### RECORDS FOR THE TASK
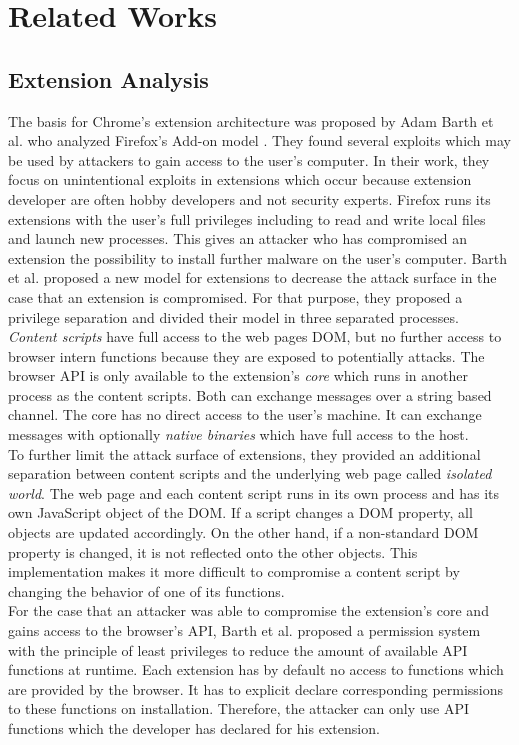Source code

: 
\section{Related Works}

	\subsection{Extension Analysis}
	
		The basis for Chrome's extension architecture was proposed by Adam Barth et al. who analyzed Firefox's Add-on model \cite{Barth10protectingbrowsers}. They found several exploits which may be used by attackers to gain access to the user's computer. In their work, they focus on unintentional exploits in extensions which occur because extension developer are often hobby developers and not security experts. Firefox runs its extensions with the user's full privileges including to read and write local files and launch new processes. This gives an attacker who has compromised an extension the possibility to install further malware on the user's computer. Barth et al. proposed a new model for extensions to decrease the attack surface in the case that an extension is compromised. For that purpose, they  proposed a privilege separation and divided their model in three separated processes. \textit{Content scripts} have full access to the web pages DOM, but no further access to browser intern functions because they are exposed to potentially attacks. The browser API is only available to the extension's \textit{core} which runs in another process as the content scripts. Both can exchange messages over a string based channel. The core has no direct access to the user's machine. It can exchange messages with optionally \textit{native binaries} which have full access to the host. \\
		To further limit the attack surface of extensions, they provided an additional separation between content scripts and the underlying web page called \textit{isolated world}. The web page and each content script runs in its own process and has its own JavaScript object of the DOM. If a script changes a DOM property, all objects are updated accordingly. On the other hand, if a non-standard DOM property is changed, it is not reflected onto the other objects. This implementation makes it more difficult to compromise a content script by changing the behavior of one of its functions. \\
		For the case that an attacker was able to compromise the extension's core and gains access to the browser's API, Barth et al. proposed a permission system with the principle of least privileges to reduce the amount of available API functions at runtime. Each extension has by default no access to functions which are provided by the browser. It has to explicit declare corresponding permissions to these functions on installation. Therefore, the attacker can only use API functions which the developer has declared for his extension. \\
		
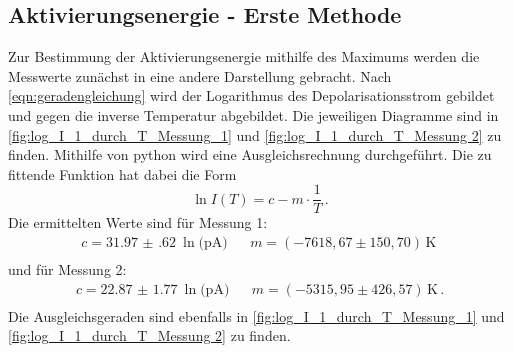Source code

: \subsection{Aktivierungsenergie - Erste Methode}
  Zur Bestimmung der Aktivierungsenergie mithilfe des Maximums werden die Messwerte zunächst in eine andere Darstellung gebracht.
  Nach \eqref{eqn:geradengleichung} wird der Logarithmus des Depolarisationsstrom gebildet und gegen die inverse Temperatur abgebildet.
  Die jeweiligen Diagramme sind in \autoref{fig:log_I_1_durch_T_Messung_1} und \autoref{fig:log_I_1_durch_T_Messung 2} zu finden.
  Mithilfe von python wird eine Ausgleichsrechnung durchgeführt.
  Die zu fittende Funktion hat dabei die Form
  \begin{equation*}
    \ln{I(T)} = c - m \cdot \frac{1}{T} \, .
  \end{equation*}
  Die ermittelten Werte sind für Messung 1:
  \begin{align*}
    c =  \SI{31.97(62)}{\ln(\pico\ampere)} && m = (-7618,67\pm 150,70)\,\si{\kelvin} \,  \\
  \end{align*}
  und für Messung 2:
  \begin{align*}
    c = \SI{22.87(177)}{\ln(\pico\ampere)} && m = (-5315,95\pm 426,57)\,\si{\kelvin}  \, . \\ %
  \end{align*}
  Die Ausgleichsgeraden sind ebenfalls in \autoref{fig:log_I_1_durch_T_Messung_1} und \autoref{fig:log_I_1_durch_T_Messung 2} zu finden.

### WHAT IS EXPECTED
What lines in the entries above hold "eine"? Copy every one.

### YOUR RESPONSE
  Zur Bestimmung der Aktivierungsenergie mithilfe des Maximums werden die Messwerte zunächst in eine andere Darstellung gebracht.
  Mithilfe von python wird eine Ausgleichsrechnung durchgeführt.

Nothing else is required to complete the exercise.